かつては「視聴体験を損ねる」などとして広告付きプランに否定的だった同社だが、会員数が伸び悩む中で2022年11月に急きょ方針を転換し、安価な広告付きプランを導入。今では業績を牽引する成長ドライバーの1つとなった。

会社によれば、直近四半期(2023年10~12月)の広告付きプランの会員数は、前四半期(同7~9月)比で70%近く増加している。

会員数拡大に伴い、ネットフリックスは広告主にとっても魅力的なメディアとなりつつあるようだ。日本でネットフリックスの広告枠の買い付けを行っているGLASSの齋藤拓真氏によると、「広告付きプランの拡大によって、グローバル企業に限らず自治体などからも広告出稿の問い合わせが急増している」という。

WWEとの巨額契約は“方針転換”?

順調な決算報告と合わせて、ネットフリックスはサプライズも用意していた。アメリカのプロレス団体「WWE」との独占配信契約の締結だ。

現地メディアによれば、10年間で50億ドル(約7400億円)にも及ぶ巨額契約となっている。2025年1月からネットフリックス上で、WWEの看板番組である「RAW(ロウ)」のほか、ドキュメンタリーなども全世界配信するという。

Amazonプライム・ビデオなどの競合が先行して注力してきたスポーツ配信の領域に、ネットフリックスもようやく本格参入することとなる。「WWE ロウの配信によって、ライブイベント番組の拡大というわれわれの願望をかなえられる。これは広告ビジネス拡大にも貢献するはずだ」。ネットフリックスのテッド・サランドス共同CEOはそう期待を寄せた。

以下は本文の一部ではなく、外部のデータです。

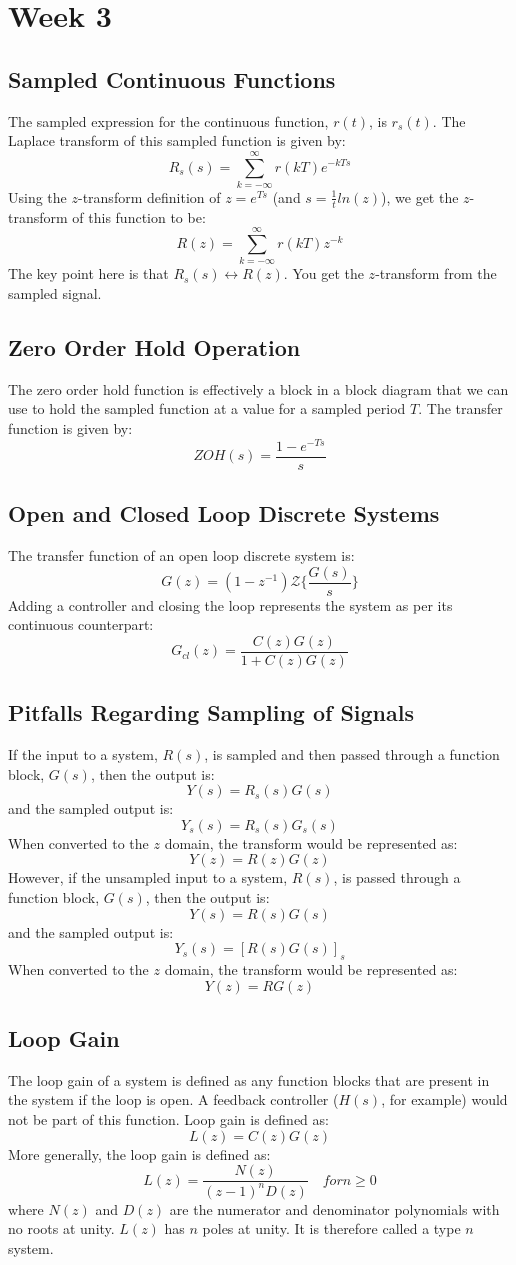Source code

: \documentclass[journal]{IEEEtran}
\begin{document}
\section{\textbf{Week 3}}
\subsection{\textbf{Sampled Continuous Functions}}
The sampled expression for the continuous function, $r(t)$, is $r_s(t)$. The Laplace transform of this sampled function is given by:
\[
	R_s(s) = \sum_{k = -\infty}^{\infty} r(kT)e^{-kTs}
\]
Using the $z$-transform definition of $z = e^{Ts}$ (and $s = \frac{1}{t}ln(z)$), we get the $z$-transform of this function to be:
\[
	R(z) = \sum_{k = -\infty}^{\infty} r(kT)z^{-k}
\]
The key point here is that $R_s(s) \leftrightarrow R(z)$. You get the $z$-transform from the sampled signal.
\subsection{\textbf{Zero Order Hold Operation}}
The zero order hold function is effectively a block in a block diagram that we can use to hold the sampled function at a value for a sampled period $T$. The transfer function is given by:
\[
	ZOH(s) = \frac{1 - e^{-Ts}}{s}
\]
\subsection{\textbf{Open and Closed Loop Discrete Systems}}
The transfer function of an open loop discrete system is:
\[
	G(z) = (1 - z^{-1}) \mathcal{Z}\{\frac{G(s)}{s}\}
\]
Adding a controller and closing the loop represents the system as per its continuous counterpart:
\[
	G_{cl}(z) = \frac{C(z)G(z)}{1 + C(z)G(z)}
\]
\subsection{\textbf{Pitfalls Regarding Sampling of Signals}}
If the input to a system, $R(s)$, is sampled and then passed through a function block, $G(s)$, then the output is:
\[
	Y(s) = R_s(s)G(s)
\]
and the sampled output is:
\[
	Y_s(s) = R_s(s)G_s(s)
\]
When converted to the $z$ domain, the transform would be represented as:
\[
	Y(z) = R(z)G(z)
\]
However, if the unsampled input to a system, $R(s)$, is passed through a function block, $G(s)$, then the output is:
\[
	Y(s) = R(s)G(s)
\]
and the sampled output is:
\[
	Y_s(s) = [R(s)G(s)]_s
\]
When converted to the $z$ domain, the transform would be represented as:
\[
	Y(z) = RG(z)
\]
\subsection{\textbf{Loop Gain}}
The loop gain of a system is defined as any function blocks that are present in the system if the loop is open. A feedback controller ($H(s)$, for example) would not be part of this function. Loop gain is defined as:
\[
	L(z) = C(z)G(z)
\]
More generally, the loop gain is defined as:
\[
	L(z) = \frac{N(z)}{(z - 1)^nD(z)} \quad for n \geq 0
\]
where $N(z)$ and $D(z)$ are the numerator and denominator polynomials with no roots at unity. $L(z)$ has $n$ poles at unity. It is therefore called a type $n$ system.
\end{document}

業界内では、ネットフリックスのスポーツ配信への参入を“戦略転換”と受け止める向きもある。2023年4月の決算資料では、大手テック企業の間でスポーツ配信の競争が激化している点に触れつつ、「われわれはそうした競争にそれほどフォーカスしていない」とも記していたからだ。

ある業界関係者は「(イギリスのスポーツ専門配信サービス大手の)DAZNの値上げが進み、会員数が頭打ちになる中で、そこからの会員奪取を狙っているのではないか」と話す。